**TASK DESCRIPTION:**
Every line with the string "alinhar" must be copied from the entries below.

**SOURCE MATERIAL:**
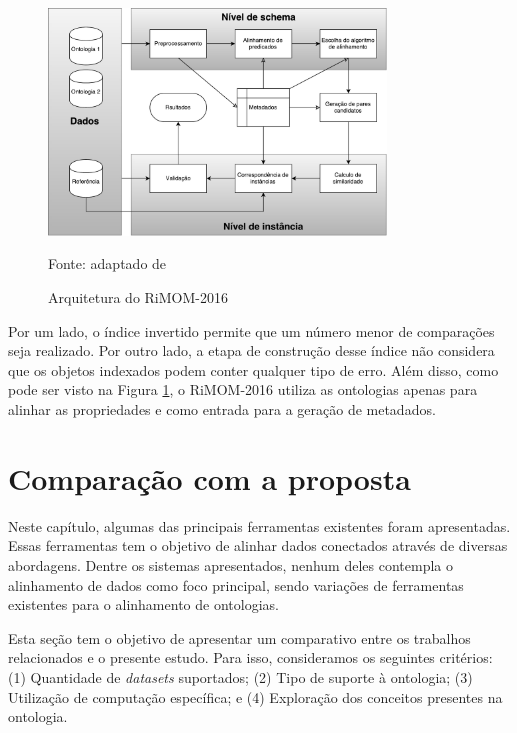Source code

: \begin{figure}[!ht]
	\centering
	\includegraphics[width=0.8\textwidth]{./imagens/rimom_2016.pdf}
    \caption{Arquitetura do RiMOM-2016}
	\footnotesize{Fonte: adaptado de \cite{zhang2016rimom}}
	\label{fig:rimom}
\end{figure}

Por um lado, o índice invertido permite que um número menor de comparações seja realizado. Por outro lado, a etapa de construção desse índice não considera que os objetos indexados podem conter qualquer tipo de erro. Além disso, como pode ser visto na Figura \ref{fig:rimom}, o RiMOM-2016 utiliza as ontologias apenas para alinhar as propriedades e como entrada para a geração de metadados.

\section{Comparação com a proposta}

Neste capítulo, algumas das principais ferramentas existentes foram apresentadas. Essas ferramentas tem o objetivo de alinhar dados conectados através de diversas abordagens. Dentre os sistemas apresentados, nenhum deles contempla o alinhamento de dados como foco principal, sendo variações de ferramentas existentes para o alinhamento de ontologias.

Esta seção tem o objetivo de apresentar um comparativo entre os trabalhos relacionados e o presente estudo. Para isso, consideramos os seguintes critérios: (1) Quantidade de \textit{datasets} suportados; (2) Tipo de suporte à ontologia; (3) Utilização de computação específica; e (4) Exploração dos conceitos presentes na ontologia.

**YOUR SOLUTION:**
Por um lado, o índice invertido permite que um número menor de comparações seja realizado. Por outro lado, a etapa de construção desse índice não considera que os objetos indexados podem conter qualquer tipo de erro. Além disso, como pode ser visto na Figura \ref{fig:rimom}, o RiMOM-2016 utiliza as ontologias apenas para alinhar as propriedades e como entrada para a geração de metadados.
Neste capítulo, algumas das principais ferramentas existentes foram apresentadas. Essas ferramentas tem o objetivo de alinhar dados conectados através de diversas abordagens. Dentre os sistemas apresentados, nenhum deles contempla o alinhamento de dados como foco principal, sendo variações de ferramentas existentes para o alinhamento de ontologias.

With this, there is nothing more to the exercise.